Gah.

Feb 12, 2008 22:09

A few nights ago, I woke up from a deep sleep, and immediately started to think about moving to San Francisco, and had what was very close to a panic attack. It's so close to the move, and I feel like I have barely done anything. And I really haven't done anything, by any measure. Next week I tell my work that I am leaving in April, and soon after that I start my dedicated quest to find a job. A good paying job. I'm going to need it in San Fran. Expensive fucking city, it is.

Luckily I am going to live with an incredible friend. You really need that in a roomate. Hopefully I don't piss him off too much. Sometimes I get the feeling that I will.

Last night I started looking at apartments. There are some awesomely beautiful places. The whole city is beautiful. I absolutely cannot wait. I just have this deep-seeded feeling that this will be incredible for me.

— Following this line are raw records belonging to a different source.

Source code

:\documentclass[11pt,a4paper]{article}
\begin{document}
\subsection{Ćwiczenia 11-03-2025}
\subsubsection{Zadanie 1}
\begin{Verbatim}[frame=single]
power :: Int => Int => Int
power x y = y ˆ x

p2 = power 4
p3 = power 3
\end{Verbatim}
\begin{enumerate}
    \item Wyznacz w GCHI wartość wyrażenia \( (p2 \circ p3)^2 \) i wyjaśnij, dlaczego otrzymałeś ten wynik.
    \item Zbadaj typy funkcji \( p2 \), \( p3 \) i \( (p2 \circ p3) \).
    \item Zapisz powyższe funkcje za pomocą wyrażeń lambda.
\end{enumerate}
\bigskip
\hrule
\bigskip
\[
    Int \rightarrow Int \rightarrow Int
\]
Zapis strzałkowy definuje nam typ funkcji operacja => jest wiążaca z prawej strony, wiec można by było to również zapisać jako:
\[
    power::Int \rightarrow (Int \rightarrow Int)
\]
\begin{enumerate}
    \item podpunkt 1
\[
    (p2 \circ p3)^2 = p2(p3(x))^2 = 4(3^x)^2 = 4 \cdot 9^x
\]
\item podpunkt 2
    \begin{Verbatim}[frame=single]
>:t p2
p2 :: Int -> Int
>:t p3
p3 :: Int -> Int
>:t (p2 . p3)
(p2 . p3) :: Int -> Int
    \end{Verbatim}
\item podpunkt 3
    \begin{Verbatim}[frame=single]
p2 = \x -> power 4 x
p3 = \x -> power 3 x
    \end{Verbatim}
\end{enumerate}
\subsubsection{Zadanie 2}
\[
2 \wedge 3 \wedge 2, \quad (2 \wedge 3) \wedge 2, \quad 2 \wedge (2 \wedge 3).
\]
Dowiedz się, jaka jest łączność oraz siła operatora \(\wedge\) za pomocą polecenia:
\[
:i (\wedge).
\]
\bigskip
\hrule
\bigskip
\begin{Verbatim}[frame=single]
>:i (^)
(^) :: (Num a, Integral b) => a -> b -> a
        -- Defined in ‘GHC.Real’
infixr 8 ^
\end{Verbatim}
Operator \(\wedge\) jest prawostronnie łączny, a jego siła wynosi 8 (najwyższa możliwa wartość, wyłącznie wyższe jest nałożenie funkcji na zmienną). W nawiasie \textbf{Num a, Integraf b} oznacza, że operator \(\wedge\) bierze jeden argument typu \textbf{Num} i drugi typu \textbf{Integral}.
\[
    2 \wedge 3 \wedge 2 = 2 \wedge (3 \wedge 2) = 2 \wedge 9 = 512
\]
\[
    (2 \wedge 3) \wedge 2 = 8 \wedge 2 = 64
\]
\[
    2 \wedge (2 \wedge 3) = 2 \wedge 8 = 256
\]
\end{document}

It's just scary, is all. I mean, I've lived far from all my family and friends before. Hell, I lived out of the country. I have moved so many times, that it seems natural for me to do so. This time has made me the most nervous, though. I hope that feeling goes away soon, and all that remains is utter excitement. I feel like I need this.

I never really seem rooted anywhere. I like to be on the move. I think it is due to my upbringing. I am certainly going to miss Chicago and some of the people and places here. But I think San Francisco will be good for me.

I don't know if any of this even makes too much sense. I have been so scatterbrained as of late. Also, I have been drinking. Something new and different.